Девятого августа президент-козерог обратился к конгрессу с прощальным посланием и покинул Белый дом, а другой козерог прилетел из Парижа в Женеву к профессору Де Ваттвиллю для ежегодного обследования. По своему обыкновению мать для храбрости изрядно выпила. Вернувшись в тот же вечер в Париж, она, уже направляясь к своей кровати, повернулась и вдруг… упала. У меня зазвонил телефон. Я узнала голос одного из многочисленных молодых людей, которым мать дозволяла обслуживать себя; они же почитали за честь служить своей Королеве.

– Мария, ваша мать упала. Дело очень серьезное. Я передаю трубку…

В критических ситуациях мать быстро трезвела.

– Дорогая, ужасно глупая вышла история. Я неудачно повернулась и упала – прямо тут, в спальне – на мягкий ковер. Но когда попыталась встать, почему-то не смогла. Сама видишь, какая глупость. Трансплантант в порядке, дакрон Дебейки в порядке – в чем же дело?

– Мэсси, слушай меня внимательно. Позвони доктору Сайдману, он еще в Париже. Тебе необходимо сделать рентген. Позвони, не откладывая, – я буду ждать. Пускай он мне перезвонит.

А сама тем временем позвонила профессору Де Ваттвиллю домой в Женеву, чтобы узнать в чем дело – ведь мать сегодня провела с ним целый день. Он сказал, что к своему глубокому удовлетворению не обнаружил никаких рецидивов рака, что она показала ему участок с пересаженной кожей, и что по его мнению операция проведена блестяще.

– Ваша мать поразительная женщина и необыкновенно везучая, но меня очень тревожит, что она пьет. Я не решался говорить с ней на эту тему, но сегодня почувствовал, что это необходимо. Ее реакция меня страшно удивила. Она заявила, что ей отвратителен вкус спиртного, что она никогда не позволяет себе ничего, кроме «традиционного» бокала шампанского. Но, должен вам сказать, она была совершенно пьяна.
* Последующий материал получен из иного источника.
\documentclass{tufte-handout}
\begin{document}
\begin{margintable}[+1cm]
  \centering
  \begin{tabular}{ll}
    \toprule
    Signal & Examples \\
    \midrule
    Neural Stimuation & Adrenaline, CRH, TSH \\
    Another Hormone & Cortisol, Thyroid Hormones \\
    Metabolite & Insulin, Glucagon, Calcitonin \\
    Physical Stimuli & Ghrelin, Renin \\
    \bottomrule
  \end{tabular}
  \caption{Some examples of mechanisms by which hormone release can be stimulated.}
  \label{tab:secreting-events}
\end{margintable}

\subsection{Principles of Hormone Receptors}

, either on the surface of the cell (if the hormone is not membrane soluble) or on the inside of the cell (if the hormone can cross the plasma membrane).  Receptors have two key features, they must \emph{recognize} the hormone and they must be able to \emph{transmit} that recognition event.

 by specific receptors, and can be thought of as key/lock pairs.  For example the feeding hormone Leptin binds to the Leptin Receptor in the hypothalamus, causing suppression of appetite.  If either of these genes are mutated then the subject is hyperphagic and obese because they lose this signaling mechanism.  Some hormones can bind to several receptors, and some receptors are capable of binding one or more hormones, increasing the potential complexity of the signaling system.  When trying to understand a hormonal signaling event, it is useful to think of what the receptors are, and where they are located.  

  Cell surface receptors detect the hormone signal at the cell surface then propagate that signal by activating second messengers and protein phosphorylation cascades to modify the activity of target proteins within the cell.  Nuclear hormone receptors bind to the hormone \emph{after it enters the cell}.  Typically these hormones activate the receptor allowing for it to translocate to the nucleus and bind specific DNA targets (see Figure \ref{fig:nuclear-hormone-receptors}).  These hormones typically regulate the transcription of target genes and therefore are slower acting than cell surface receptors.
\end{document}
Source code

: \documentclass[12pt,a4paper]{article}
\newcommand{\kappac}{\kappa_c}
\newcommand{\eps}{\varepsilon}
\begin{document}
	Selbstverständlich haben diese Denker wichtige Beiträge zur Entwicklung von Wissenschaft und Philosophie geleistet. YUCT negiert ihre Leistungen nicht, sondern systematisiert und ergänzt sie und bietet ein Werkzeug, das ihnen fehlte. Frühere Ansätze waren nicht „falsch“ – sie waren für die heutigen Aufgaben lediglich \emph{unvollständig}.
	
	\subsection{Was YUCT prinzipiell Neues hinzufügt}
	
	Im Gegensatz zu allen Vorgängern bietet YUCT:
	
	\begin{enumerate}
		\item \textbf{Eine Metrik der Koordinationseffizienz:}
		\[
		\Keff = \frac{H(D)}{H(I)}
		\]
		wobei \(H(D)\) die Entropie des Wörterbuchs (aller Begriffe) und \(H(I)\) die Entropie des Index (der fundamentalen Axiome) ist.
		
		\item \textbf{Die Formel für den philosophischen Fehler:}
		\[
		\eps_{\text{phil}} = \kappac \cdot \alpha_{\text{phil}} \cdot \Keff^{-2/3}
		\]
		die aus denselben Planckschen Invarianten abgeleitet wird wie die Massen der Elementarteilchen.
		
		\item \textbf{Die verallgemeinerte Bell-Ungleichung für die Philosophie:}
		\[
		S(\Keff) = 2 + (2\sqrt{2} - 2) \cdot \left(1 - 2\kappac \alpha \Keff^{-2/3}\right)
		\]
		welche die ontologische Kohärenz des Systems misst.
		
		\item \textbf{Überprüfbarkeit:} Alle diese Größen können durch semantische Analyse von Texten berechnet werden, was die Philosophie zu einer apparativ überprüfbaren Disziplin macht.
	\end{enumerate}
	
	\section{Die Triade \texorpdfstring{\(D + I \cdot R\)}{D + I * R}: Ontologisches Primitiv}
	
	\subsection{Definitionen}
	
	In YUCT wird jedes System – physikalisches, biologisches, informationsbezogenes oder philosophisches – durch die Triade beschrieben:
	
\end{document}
Поскольку изысканный лифт был слишком мал, носилки, на которые уложили мать, снесли вниз по черной лестнице ее парижской квартиры. Санитары «скорой», выполняя ее категорическое требование – она боялась, как бы ее не подстерегли фоторепортеры, – пронесли носилки в Американский госпиталь в Париже через подземный гараж. После рентгена мать отказалась остаться в клинике и настояла, чтобы ее отправили обратно домой. У нее было сломано бедро.

Она сообщила мне все эти новости по телефону. К тому моменту она успела полностью протрезветь.

– Дорогая, я не могу оставаться во Франции. Они тут убивают людей. Лондон исключается – британская пресса самая гнусная, а в Германии, после того как нацисты поубивали всех евреев, не осталось хороших врачей. Может быть, Швеция? Или снова Америка? Позвони Дебейки, посоветуйся, – и повесила трубку.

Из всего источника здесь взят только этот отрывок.